Jared Leto y Matthew McConaughey en Dallas Buyers Club.

Dirigida por el canadiense Jean-Marc Vallée, Dallas Buyers Club traiciona su brillante presupuesto original en favor de la mediocridad impuesta por el ritual de los Oscar, que premió a sus dos protagonistas.

Si Matthew McConaughey y Jared Leto no tuvieran el Oscar, Dallas Buyers Club sería mucho mejor película. Pero los tienen y eso la hace irremediablemente peor. O, simplemente, mediocre. Hace tiempo que los Oscar han dejado de ser simplemente un premio con el que promocionar una industria en declive para transformarse en casi un género cinematográfico. O algo mucho peor. Un Oscar quiere ser un sello de calidad universal destinado a borrar cualquier controversia. Su lógica perversa pretende desautorizar cualquier amago de disonancia, cualquier voz ligeramente atonal. Su vocación de unanimidad (ganan los mejores, dicen) obliga a que las películas dignas de tal galardón acaben normalizadas y sujetas al patrón del término medio, del gusto unánime, de lo respetablemente mediocre. El problema añadido es que la creciente universalizacion de una gala cada año más plomiza acaba por eliminar todo lo que no cae bajo su influencia.



Y ese proceso de mediocratización, llamémoslo así, es especialmente llamativo en la película dirigida por Jean-Marc Vallée. Apenas arranca, un duro cowboy se revienta y desfonda contra el vidrio sudoroso de una botella vacía. La testosterona hiede y también hiere. Un polvo sucio, una galopada de ocho segundos sobre un toro salvaje y un cuerpo que se parte en dos. Irresistible. La cámara del director penetra en la carne hasta alcanzar la herida. La mirada se fractura en la exposición esquinada de una vida sin rumbo. Pocas formas de amarrar al espectador a una butaca como la exhibida por el cineasta canadiense, autor de fábulas tan delirantes, gráciles y místicas como CRAZY o Café de Flore.
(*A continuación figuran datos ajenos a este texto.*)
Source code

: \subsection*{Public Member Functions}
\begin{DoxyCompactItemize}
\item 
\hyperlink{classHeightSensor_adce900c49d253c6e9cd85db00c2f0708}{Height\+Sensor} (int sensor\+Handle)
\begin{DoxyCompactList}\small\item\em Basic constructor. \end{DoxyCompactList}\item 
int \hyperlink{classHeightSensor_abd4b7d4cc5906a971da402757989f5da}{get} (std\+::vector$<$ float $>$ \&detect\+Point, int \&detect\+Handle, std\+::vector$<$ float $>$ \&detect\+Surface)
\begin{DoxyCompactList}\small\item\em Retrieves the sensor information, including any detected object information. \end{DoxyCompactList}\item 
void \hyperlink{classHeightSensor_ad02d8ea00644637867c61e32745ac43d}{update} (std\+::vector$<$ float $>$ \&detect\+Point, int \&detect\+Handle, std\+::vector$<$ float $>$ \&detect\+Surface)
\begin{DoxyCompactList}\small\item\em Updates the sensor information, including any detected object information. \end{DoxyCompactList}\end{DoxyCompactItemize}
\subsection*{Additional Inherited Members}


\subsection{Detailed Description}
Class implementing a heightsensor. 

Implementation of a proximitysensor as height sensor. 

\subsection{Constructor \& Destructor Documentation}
Pero pronto, y ahí la peste de los Oscar, la cinta pierde filo, hondura y, todo sea dicho, interés. A medida que avanza, caminan con ella los gestos manidos del melodrama. La normalización antes referida. Y así, lo que prometía ser el más salvaje, extravagante e hipnótico relato en tiempos de SIDA (de eso va), acaba transformado en sólo un gesto solemne. Uno más. Digno, ya sí, de todos los Oscar del mundo. Sin duda, una película mucho más enérgica y violenta que la media al uso (no es Philadelphia, que nadie se asuste), pero muy lejos de esa primera escena, de ese primer brillo en la pantalla.
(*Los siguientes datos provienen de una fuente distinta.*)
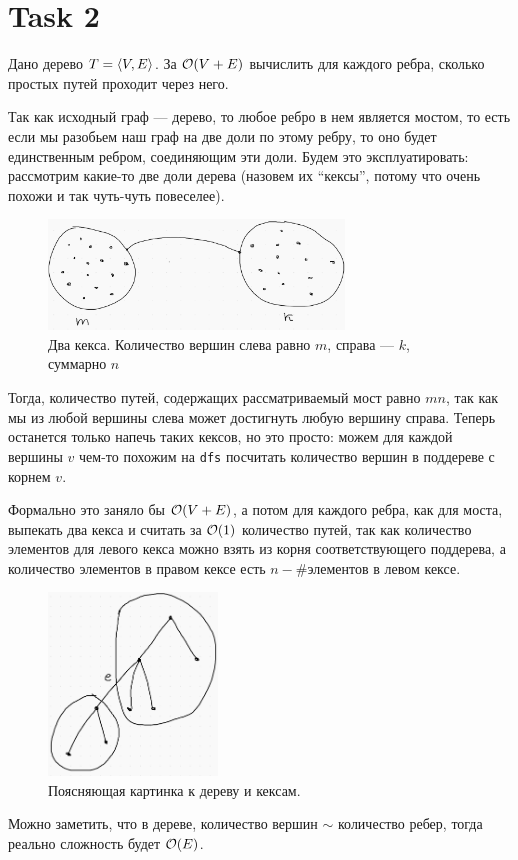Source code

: \section{Task 2}
\begin{task}
    Дано дерево $T = \braket{V,E}$. За $\mathcal{O}(V + E)$ вычислить для каждого ребра, сколько простых путей проходит через него.
\end{task}

\begin{solution}
    Так как исходный граф --- дерево, то любое ребро в нем является мостом, то есть если мы разобьем наш граф на две доли по этому ребру, то оно будет единственным ребром, соединяющим эти доли.
    Будем это эксплуатировать: рассмотрим какие-то две доли дерева (назовем их ``кексы'', потому что очень похожи и так чуть-чуть повеселее).
    \begin{figure}[H]
        \centering
        \includegraphics[width=0.7\textwidth]{pics/cake.png}
        \caption{Два кекса. Количество вершин слева равно $m$, справа --- $k$, суммарно $n$}
    \end{figure}
    Тогда, количество путей, содержащих рассматриваемый мост равно $mn$, так как мы из любой вершины слева может достигнуть любую вершину справа.
    Теперь останется только напечь таких кексов, но это просто: можем для каждой вершины $v$ чем-то похожим на \texttt{dfs} посчитать количество вершин в поддереве с корнем $v$.
    
    Формально это заняло бы $\mathcal{O}(V+E)$, а потом для каждого ребра, как для моста, выпекать два кекса и считать за $\mathcal{O}(1)$ количество путей, так как количество элементов для левого кекса можно взять из корня соответствующего поддерева, а количество элементов в правом кексе есть $n -\#\text{элементов в левом кексе}$.
    \begin{figure}[H]
        \centering
        \includegraphics[width=0.4\textwidth]{pics/cake_tree.png}
        \caption{Поясняющая картинка к дереву и кексам.}
    \end{figure}
    \begin{remark}
        Можно заметить, что в дереве, количество вершин $\sim$ количество ребер, тогда реально сложность будет $\mathcal{O}(E)$.
    \end{remark}
\end{solution}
La película, para situarnos, cuenta la historia real de Ron Woodroof, un tipo indeseable que en 1986 fue diagnosticado como portador de VIH. Los médicos le dieron 30 días de vida. "No hay nada que pueda acabar conmigo en un puto mes", ruge en pantalla. Lo que sigue básicamente es una pelea necesariamente agónica por mantenerse vivo. Como los únicos medicamentos capaces de contrarrestar las consecuencias del SIDA aún eran ilegales en Estados Unidos, se dedicó por su cuenta y riesgo a acortar los plazos impuestos por la burocracia. Traficó con ellos y creó el primero de los clubes de "compradores de vida" que surgieron por toda la geografía americana.
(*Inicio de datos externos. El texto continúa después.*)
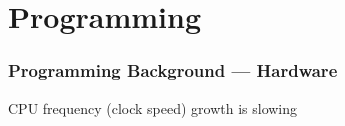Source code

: \section{Programming}


\begin{frame}
    \frametitle{Programming Background --- Hardware}

    CPU frequency (clock speed) growth is slowing

    \begin{figure}
       \begin{center}
       \end{center}
    \end{figure}

\end{frame}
Por supuesto, a estas alturas ya nadie duda de que McConaughey es un gran actor. Es más, la propia película se despeña precisamente en su entregada devoción a una interpretación desmedida, desangrada y procaz. Inolvidable tal vez. El problema son los daños colaterales. De repente, todo queda en un segundo plano: desde la propia historia a cada uno de los personajes secundarios, condenados a seguir el ritmo del protagonista o a desaparecer. Jared Leto opta por lo primero y como McCounaghey se deshace literalmente ante los ojos del espectador. Igual de desmedido, igual de desangrado, tan procaz como él. Lo demás, incluida la propia narración, opta por ausentarse hasta la más triste de las mediocridades. Qué gran película nos hemos perdido. Y todo por culpa de, precisamente, los Oscar.